Re: [PATCH v2] soundwire: qcom: adjust autoenumeration timeout

From: Pierre-Louis Bossart
Date: Mon May 09 2022 - 09:31:50 EST




On 5/7/22 01:52, Srinivas Kandagatla wrote:
> Thanks Pierre,
>
> On 06/05/2022 15:13, Pierre-Louis Bossart wrote:
>>
>>
>> On 5/6/22 03:47, Srinivas Kandagatla wrote:
>>> Currently timeout for autoenumeration during probe and bus reset is
>>> set to
>>> 2 secs which is really a big value. This can have an adverse effect on
>>> boot time if the slave device is not ready/reset.
>>> This was the case with wcd938x which was not reset yet but we spent 2
>>> secs waiting in the soundwire controller probe.

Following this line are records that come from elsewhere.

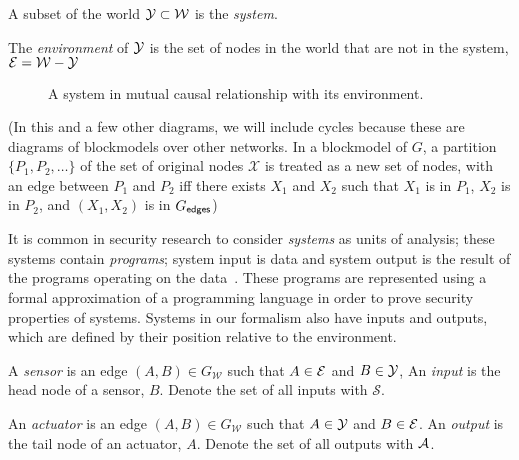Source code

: \documentclass[../thesis.tex]{subfiles}
\newcommand{\W}{\mathcal{W}} %
\begin{document}
\begin{dfn}[System]
  A subset of the world $\Y \subset \W$ is the \emph{system}.
\end{dfn}


\begin{dfn}[Environment]
  The \emph{environment} of $\mathcal{Y}$ is the set of 
  nodes in the world that are not in the system,
  $\mathcal{E} = \W - \Y$ 
\end{dfn}

\begin{figure}
\begin{center}
\end{center}
\caption{A system in mutual causal relationship with its environment.}
\end{figure}

(In this and a few other diagrams, we will include cycles because
these are diagrams of blockmodels over other networks.
In a blockmodel of $G$, a partition $\{P_1, P_2, \ldots\}$ of the set
of original nodes $\mathcal{X}$ is treated as a new set of nodes,
with an edge between $P_1$ and $P_2$ iff
there exists $X_1$ and $X_2$ such that $X_1$ is in $P_1$, $X_2$ is in $P_2$, and $(X_1,X_2)$ is in $G_{\mathsf{edges}}$)

It is common in security research to consider \emph{systems}
as units of analysis; these systems contain \emph{programs}; system
input is data and system output is the result of the programs
operating on the data~\cite{mclean90sp}.
These programs are represented using a formal approximation of a
programming language
in order to prove security properties of systems.
Systems in our formalism also have inputs and outputs,
which are defined by their position relative
to the environment.

\begin{dfn}
  A \emph{sensor} is an edge $(A,B) \in G_\W$
  such that $A \in \mathcal{E}$ and $B \in \mathcal{Y}$,
  An \emph{input} is the head node of a sensor, $B$.
  Denote the set of all inputs with $\mathcal{S}$.
\end{dfn}

%
%

\begin{dfn}
  An \emph{actuator} is an edge $(A,B) \in G_\W$ such
  that $A \in \mathcal{Y}$ and $B \in \mathcal{E}$.
  An \emph{output} is the tail node of an actuator, $A$.
  Denote the set of all outputs with $\mathcal{A}$.
\end{dfn}
\end{document}

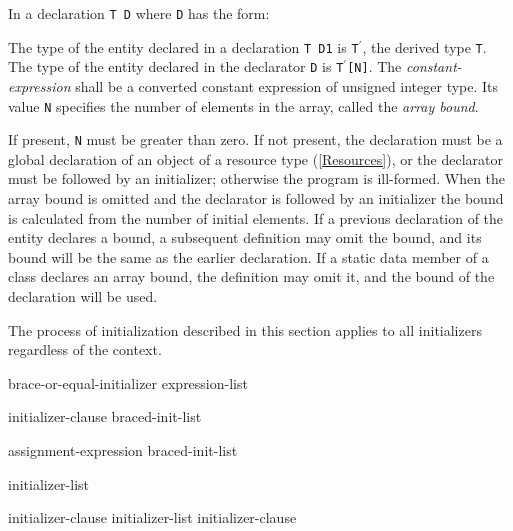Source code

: 
\p In a declaration \texttt{T D} where \texttt{D} has the form:

\begin{innergrammar}
   \terminal{\lbrack}  \terminal{\rbrack} 
\end{innergrammar}

\p The type of the entity declared in a declaration \texttt{T D1} is
\texttt{T$^\prime$}, the derived type \texttt{T}. The type of the entity
declared in the declarator \texttt{D} is \texttt{T$^\prime$[N]}. The
\textit{constant-expression} shall be a converted constant expression of
unsigned integer type. Its value \texttt{N} specifies the number of elements in
the array, called the \textit{array bound}.

\p If present, \texttt{N} must be greater than zero. If not present, the
declaration must be a global declaration of an object of a resource type
(\ref{Resources}), or the declarator must be followed by an initializer;
otherwise the program is ill-formed. When the array bound is omitted and the
declarator is followed by an initializer the bound is calculated from the number
of initial elements. If a previous declaration of the entity declares a bound, a
subsequent definition may omit the bound, and its bound will be the same as the
earlier declaration. If a static data member of a class declares an array bound,
the definition may omit it, and the bound of the declaration will be used.


\p The process of initialization described in this section applies to all
initializers regardless of the context.

\begin{grammar}
  \br
  brace-or-equal-initializer\br
  \terminal{(} expression-list \terminal{)}\br

  \br
  \terminal{=} initializer-clause\br
  braced-init-list\br

  \br
  assignment-expression\br
  braced-init-list\br

  \br
  \terminal{\{} initializer-list \opt{\terminal{,}} \terminal{\}}\br
  \terminal{\{} \terminal{\}}\br

  \br
  initializer-clause\br
  initializer-list \terminal{,} initializer-clause\br
\end{grammar}

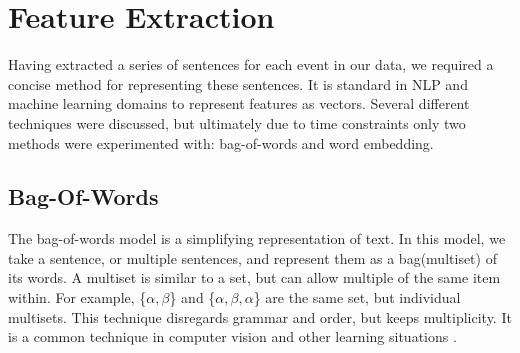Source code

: \documentclass[bsc,frontabs,twoside,singlespacing,parskip,deptreport]{infthesis}     %
\begin{document}
\section{Feature Extraction}\label{sec:representation}
Having extracted a series of sentences for each event in our data, we required a concise method
for representing these sentences. It is standard in NLP and machine learning domains to represent features as vectors.
Several different techniques were discussed, but ultimately due to time constraints only two methods were
experimented with: bag-of-words and word embedding.
\subsection{Bag-Of-Words}
The bag-of-words model is a simplifying representation of text.
In this model, we take a sentence, or multiple sentences, and represent them as a bag(multiset) of its words.
A multiset is similar to a set, but can allow multiple of the same item within.
For example, \{$\alpha,\beta$\} and \{$\alpha,\beta,\alpha$\} are the same set, but individual multisets.
This technique disregards grammar and order, but keeps multiplicity. It is a common technique in computer vision
and other learning situations \cite{sivic2009efficient}.
\end{document}
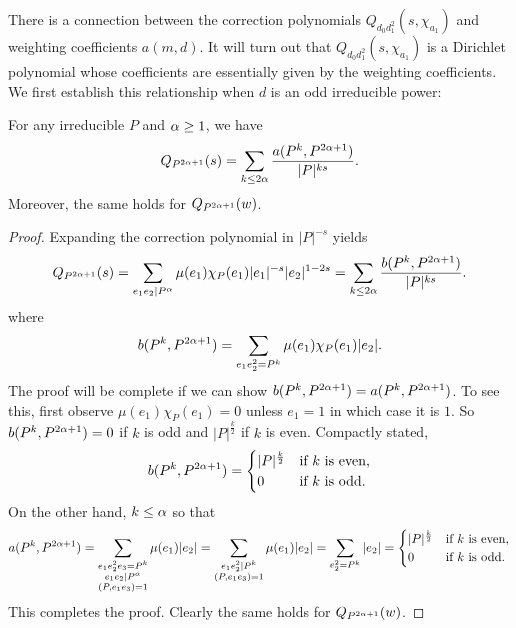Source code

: \documentclass[12pt,reqno,oneside]{amsart}
\begin{document}
    There is a connection between the correction polynomials $Q_{d_{0}d_{1}^{2}}(s,\chi_{a_{1}})$ and weighting coefficients $a(m,d)$. It will turn out that $Q_{d_{0}d_{1}^{2}}(s,\chi_{a_{1}})$ is a Dirichlet polynomial whose coefficients are essentially given by the weighting coefficients. We first establish this relationship when $d$ is an odd irreducible power:

    \begin{lemma}\label{lem:prime_correction_odd}
        For any irreducible $P$ and $\alpha \ge 1$, we have
        \[
            Q_{P^{2\alpha+1}}(s) = \sum_{k \le 2\alpha}\frac{a(P^{k},P^{2\alpha+1})}{|P|^{ks}}.
        \]
        Moreover, the same holds for $Q_{P^{2\alpha+1}}(w)$.
    \end{lemma}
    \begin{proof}
        Expanding the correction polynomial in $|P|^{-s}$ yields
        \[
            Q_{P^{2\alpha+1}}(s) = \sum_{e_{1}e_{2} \mid P^{\alpha}}\mu(e_{1})\chi_{P}(e_{1})|e_{1}|^{-s}|e_{2}|^{1-2s} = \sum_{k \le 2\alpha}\frac{b(P^{k},P^{2\alpha+1})}{|P|^{ks}}.
        \]
        where
        \[
            b(P^{k},P^{2\alpha+1}) = \sum_{e_{1}e_{2}^{2} = P^{k}}\mu(e_{1})\chi_{P}(e_{1})|e_{2}|.
        \]
        The proof will be complete if we can show $b(P^{k},P^{2\alpha+1}) = a(P^{k},P^{2\alpha+1})$. To see this, first observe $\mu(e_{1})\chi_{P}(e_{1}) = 0$ unless $e_{1} = 1$ in which case it is $1$. So $b(P^{k},P^{2\alpha+1}) = 0$ if $k$ is odd and $|P|^{\frac{k}{2}}$ if $k$ is even. Compactly stated,
        \[
            b(P^{k},P^{2\alpha+1}) = \begin{cases} |P|^{\frac{k}{2}} & \text{if $k$ is even}, \\ 0 & \text{if $k$ is odd}. \end{cases}
        \]
        On the other hand, $k \le \alpha$ so that
        \[
            a(P^{k},P^{2\alpha+1}) = \sum_{\substack{e_{1}e_{2}^{2}e_{3} = P^{k} \\ e_{1}e_{2} \mid P^{\alpha} \\ (P,e_{1}e_{3}) = 1}}\mu(e_{1})|e_{2}| = \sum_{\substack{e_{1}e_{2}^{2} \mid P^{k} \\ (P,e_{1}e_{3}) = 1}}\mu(e_{1})|e_{2}| = \sum_{e_{2}^{2} = P^{k}}|e_{2}| =  \begin{cases} |P|^{\frac{k}{2}} & \text{if $k$ is even}, \\ 0 & \text{if $k$ is odd}. \end{cases}
        \]
        This completes the proof. Clearly the same holds for $Q_{P^{2\alpha+1}}(w)$.
    \end{proof}
\end{document}
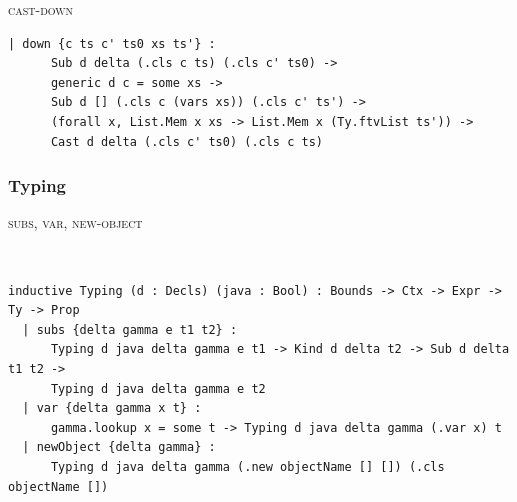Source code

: \begin{cmp}{\textsc{cast-down}}
\begin{paperside}
\end{paperside}
\begin{leanside}
\begin{lstlisting}[style=leanside]
  | down {c ts c' ts0 xs ts'} :
      Sub d delta (.cls c ts) (.cls c' ts0) ->
      generic d c = some xs ->
      Sub d [] (.cls c (vars xs)) (.cls c' ts') ->
      (forall x, List.Mem x xs -> List.Mem x (Ty.ftvList ts')) ->
      Cast d delta (.cls c' ts0) (.cls c ts)
\end{lstlisting}
\end{leanside}
\end{cmp}

\subsubsection{Typing}

\begin{cmp}{\textsc{subs}, \textsc{var}, \textsc{new-object}}
\begin{paperside}
\\[1ex]
\qquad
\fit{$\inferrule{ }{
  \typing{\Delta}{\Gamma}{\obj{\Object}{}{}}{\gen{\Object}{}}
}$}
\end{paperside}
\begin{leanside}
\begin{lstlisting}[style=leanside]
inductive Typing (d : Decls) (java : Bool) : Bounds -> Ctx -> Expr -> Ty -> Prop
  | subs {delta gamma e t1 t2} :
      Typing d java delta gamma e t1 -> Kind d delta t2 -> Sub d delta t1 t2 ->
      Typing d java delta gamma e t2
  | var {delta gamma x t} :
      gamma.lookup x = some t -> Typing d java delta gamma (.var x) t
  | newObject {delta gamma} :
      Typing d java delta gamma (.new objectName [] []) (.cls objectName [])
\end{lstlisting}
\end{leanside}
\end{cmp}

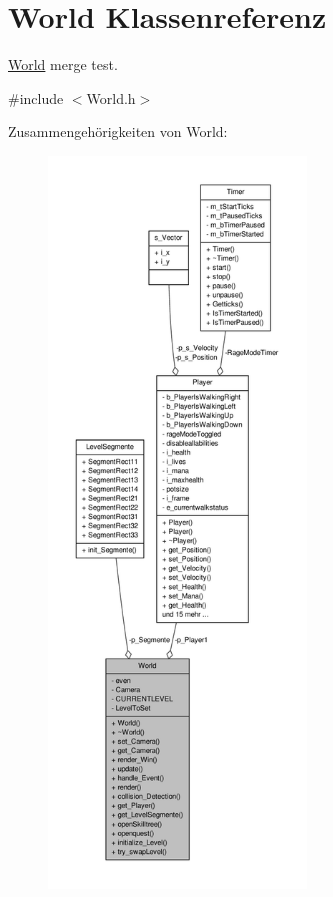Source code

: \hypertarget{class_world}{\section{World Klassenreferenz}
\label{class_world}
}


\hyperlink{class_world}{World} merge test.  




{\ttfamily \#include $<$World.\-h$>$}



Zusammengehörigkeiten von World\-:
\nopagebreak
\begin{figure}[H]
\begin{center}
\leavevmode
\includegraphics[height=550pt]{class_world__coll__graph}
\end{center}
\end{figure}
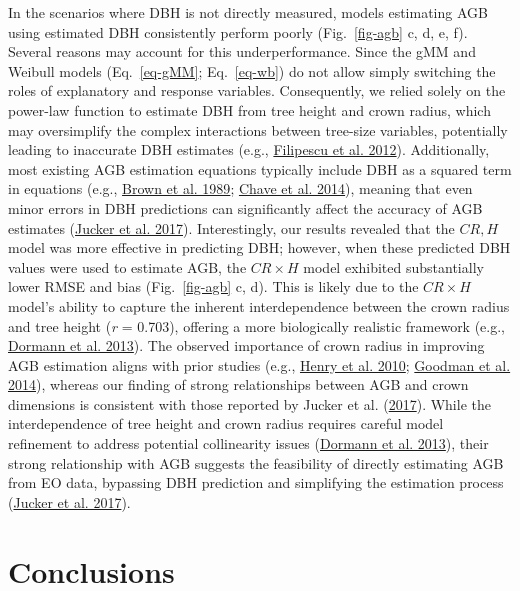 \documentclass[
  12pt,
  letterpaper,
  DIV=11,
  numbers=noendperiod]{scrartcl}
\begin{document}
In the scenarios where DBH is not directly measured, models estimating
AGB using estimated DBH consistently perform poorly (Fig.~\ref{fig-agb}
c, d, e, f). Several reasons may account for this underperformance.
Since the gMM and Weibull models (Eq.~\ref{eq-gMM}; Eq.~\ref{eq-wb}) do
not allow simply switching the roles of explanatory and response
variables. Consequently, we relied solely on the power-law function to
estimate DBH from tree height and crown radius, which may oversimplify
the complex interactions between tree-size variables, potentially
leading to inaccurate DBH estimates (e.g.,
\protect\hyperlink{ref-Filipescu2012}{Filipescu et al. 2012}).
Additionally, most existing AGB estimation equations typically include
DBH as a squared term in equations (e.g.,
\protect\hyperlink{ref-Brown1989}{Brown et al. 1989};
\protect\hyperlink{ref-Chave2014}{Chave et al. 2014}), meaning that even
minor errors in DBH predictions can significantly affect the accuracy of
AGB estimates (\protect\hyperlink{ref-Jucker2017}{Jucker et al. 2017}).
Interestingly, our results revealed that the \(CR,H\) model was more
effective in predicting DBH; however, when these predicted DBH values
were used to estimate AGB, the \(CR \times H\) model exhibited
substantially lower RMSE and bias (Fig.~\ref{fig-agb} c, d). This is
likely due to the \(CR \times H\) model's ability to capture the
inherent interdependence between the crown radius and tree height
(\emph{r} = 0.703), offering a more biologically realistic framework
(e.g., \protect\hyperlink{ref-Dormann2013}{Dormann et al. 2013}). The
observed importance of crown radius in improving AGB estimation aligns
with prior studies (e.g., \protect\hyperlink{ref-Henry2010}{Henry et al.
2010}; \protect\hyperlink{ref-Goodman2014}{Goodman et al. 2014}),
whereas our finding of strong relationships between AGB and crown
dimensions is consistent with those reported by Jucker et al.
(\protect\hyperlink{ref-Jucker2017}{2017}). While the interdependence of
tree height and crown radius requires careful model refinement to
address potential collinearity issues
(\protect\hyperlink{ref-Dormann2013}{Dormann et al. 2013}), their strong
relationship with AGB suggests the feasibility of directly estimating
AGB from EO data, bypassing DBH prediction and simplifying the
estimation process (\protect\hyperlink{ref-Jucker2017}{Jucker et al.
2017}).

\hypertarget{conclusions}{%
\section{Conclusions}\label{conclusions}}
\end{document}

Reduce this time to
>>> 1/10 of Hz which should be good enough time to finish autoenumeration
>>> if any slaves are available on the bus.
>>
>> Humm, now that I think of it I am not sure what reducing the timeout
>> does.
>>
>> It's clear that autoenumeration should be very fast, but if there is
>> nothing to enumerate what would happen then? It seems that reducing the
>> timeout value only forces an inconsistent configuration to be exposed
>> earlier, but that would not result in a functional change where the
>> missing device would magically appear, would it? Is this change mainly
>> to make the tests fail faster? If the 'slave device is not ready/reset',
>> is there a recovery mechanism to recheck later?
>>
>> Would you mind clarifying what happens after the timeout, and why the
>> timeout would happen in the first place?
>
> This issue is mostly present/seen with WCD938x codec due to its Linux
> device model.
> WCD938x Codec has 3 Linux component drivers
> 1. TX Component (A soundwire device connected to TX Soundwire Master)
> 2. RX Component (A soundwire device connected to RX Soundwire Master)
> 3. Master Component (Linux component framework master for (1) and  (2)
> and registers ASoC codec)
>
> Also we have only one reset for (1) and (2).
>
> reset line is handled by (3)
> There are two possibilities when the WCD938x reset can happen,
>
> 1. If reset happens earlier than probing (1) and (2) which is best case.
>
>
> 2. if reset happens after (1) and (2) are probed then SoundWire TX and
> RX master will have spend 2 + 2 secs waiting, Which is a long time out
> Hence the patch.
>
> TBH, the 2 sec timeout value was just a random number which I added at
> the start, we had to come up with some sensible value over the time
> anyway for that.
>
> You could say why do we need wait itself in the first place.
>
> The reason we need wait in first place is because, there is a danger of
> codec accessing registers even before enumeration is finished. Because
> most of the ASoC codec registration happens as part of codec/component
> driver probe function rather than status callback.
>
> I hope this answers your questions.


Humm, not really.

First, you're using this TIMEOUT_MS value in 3 unrelated places, and
using 2 different struct completion, which means there are side effects
beyond autoenumeration.

qcom.c- /*

qcom.c- * sleep for 10ms for MSM soundwire variant to allow
broadcast

qcom.c- * command to complete.

qcom.c- */

qcom.c- ret = wait_for_completion_timeout(&swrm->broadcast,

qcom.c: msecs_to_jiffies(TIMEOUT_MS));

--

qcom.c- goto err_clk;

qcom.c- }

qcom.c-

qcom.c- qcom_swrm_init(ctrl);

qcom.c- wait_for_completion_timeout(&ctrl->enumeration,

qcom.c: msecs_to_jiffies(TIMEOUT_MS));

--

qcom.c- if (!swrm_wait_for_frame_gen_enabled(ctrl))

qcom.c- dev_err(ctrl->dev, "link failed to connect\n");

qcom.c-

qcom.c- /* wait for hw enumeration to complete */

qcom.c- wait_for_completion_timeout(&ctrl->enumeration,

qcom.c: msecs_to_jiffies(TIMEOUT_MS));


And then I don't get what you do on a timeout. in the enumeration part,
the timeout value is not checked for, so I guess enumeration proceeds
without the hardware being available? That seems to contradict the
assertion that you don't want to access registers before the hardware is
properly initialized.

And then on broadcast you have this error handling:

ret = wait_for_completion_timeout(&swrm->broadcast,
msecs_to_jiffies(TIMEOUT_MS));
if (!ret)
ret = SDW_CMD_IGNORED;
else
ret = SDW_CMD_OK;

Which is equally confusing since SDW_CMD_IGNORED is really an error, and
the bus layer does not really handle it well - not to mention that I
vaguely recall the qcom hardware having its own definition of IGNORED?